Secondly, her boss David Cameron has contradicted her, stating a Brexit would almost certainly lead to the break-up of the UK, thus acknowledging that a Brexit against the wishes of Scottish voters will mean a new referendum. He might be right, however, the UK would break up far more quickly if England was held in the EU by Scottish votes against its wishes (the Schadenfreude scenario) as several newspapers have suggested this week.

That is, however, statistically unlikely even with the 76 per cent stay vote in Scotland suggested by the latest poll, as even a one per cent win for leave in England would overwhelm a strong Scottish stay vote by relative population size.

Davidson’s overreaching hubris based on her obvious astonishment at losing less badly than in previous campaigns reminds me of the old saying about pride before a fall. I can’t decide if her claim that we have now passed peak SNP reminds me more of George Robertson’s “devolution will kill nationalism stone dead” or Jim Murphy’s “I am astonished at how easy it’s been to outwit the SNP”.

Looking at the numbers, firstly, Ruth Davidson’s 22 per cent falls well short of Margaret Thatcher’s popularity in Scotland as Thatcher never fell below 24 per cent of the vote, (1979 – 31.4 per cent, 1983 – 28.4 per cent, 1987 24 per cent). As for peak SNP, they won a majority on 45.4 per cent in 2011 and this time failed to do so on 46.5 per cent (up 1.1 per cent). Whereas peak Tory was in the seventies, the SNP vote share is still climbing and it’s clear that Davidson has a long way to go to be as popular with the Scottish electorate as Margaret Thatcher.
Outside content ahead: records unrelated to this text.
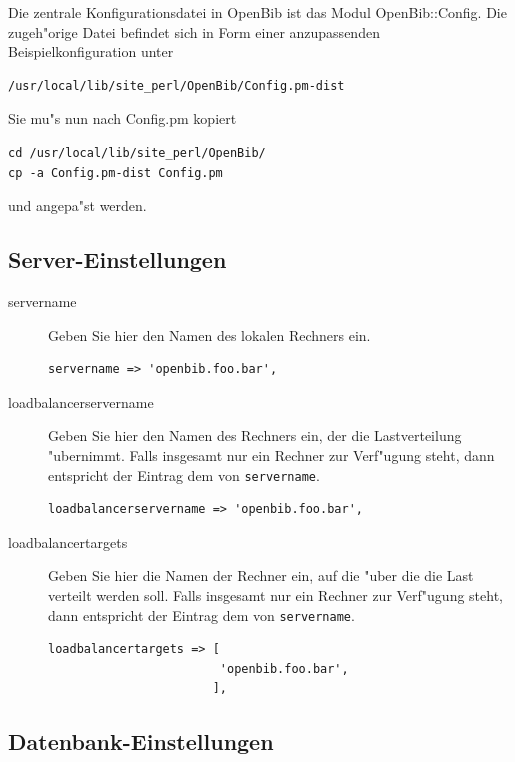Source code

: \documentclass[11pt, twoside, a4paper, BCOR8mm, DIV12, bibtotoc,idxtotoc]{scrbook}
\begin{document}
Die zentrale Konfigurationsdatei in OpenBib ist das Modul
OpenBib::Config. Die zugeh"orige Datei befindet sich in Form einer
anzupassenden Beispielkonfiguration unter 

\begin{verbatim}
/usr/local/lib/site_perl/OpenBib/Config.pm-dist
\end{verbatim}

Sie mu"s nun nach Config.pm kopiert 

\begin{verbatim}
cd /usr/local/lib/site_perl/OpenBib/
cp -a Config.pm-dist Config.pm
\end{verbatim}

und angepa"st werden.


\subsection{Server-Einstellungen}

\begin{description}
\item[servername] Geben Sie hier den Namen des lokalen Rechners
  ein. 
\begin{verbatim}
servername => 'openbib.foo.bar',
\end{verbatim}

\item[loadbalancerservername] Geben Sie hier den Namen des Rechners
  ein, der die Lastverteilung "ubernimmt. Falls insgesamt nur ein
  Rechner zur Verf"ugung steht, dann entspricht der Eintrag dem von
  \texttt{servername}.
\begin{verbatim}
loadbalancerservername => 'openbib.foo.bar',
\end{verbatim}

\item[loadbalancertargets] Geben Sie hier die Namen der Rechner ein,
  auf die "uber die die Last verteilt werden soll. Falls insgesamt nur
  ein Rechner zur Verf"ugung steht, dann entspricht der Eintrag dem
  von \texttt{servername}.
\begin{verbatim}
loadbalancertargets => [
                        'openbib.foo.bar',
                       ],
\end{verbatim}
\end{description}


\subsection{Datenbank-Einstellungen}
\end{document}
It’s worth noting that the SNP on 46.5 per cent in the constituencies seem to have recorded a higher percentage vote share than any other current European government. The current UK Tory majority was secured on a comparatively paltry 36.9 per cent vote. The real story of last week’s election was the SNP’s historic third term and the d’Hondt system doing what it was designed to do by checking the SNP. However, Scotland remains firmly on the road to independence and I feel that the EU referendum result and the SNP’s summer of independence campaign will define the timescale more than the actions of any Unionist party.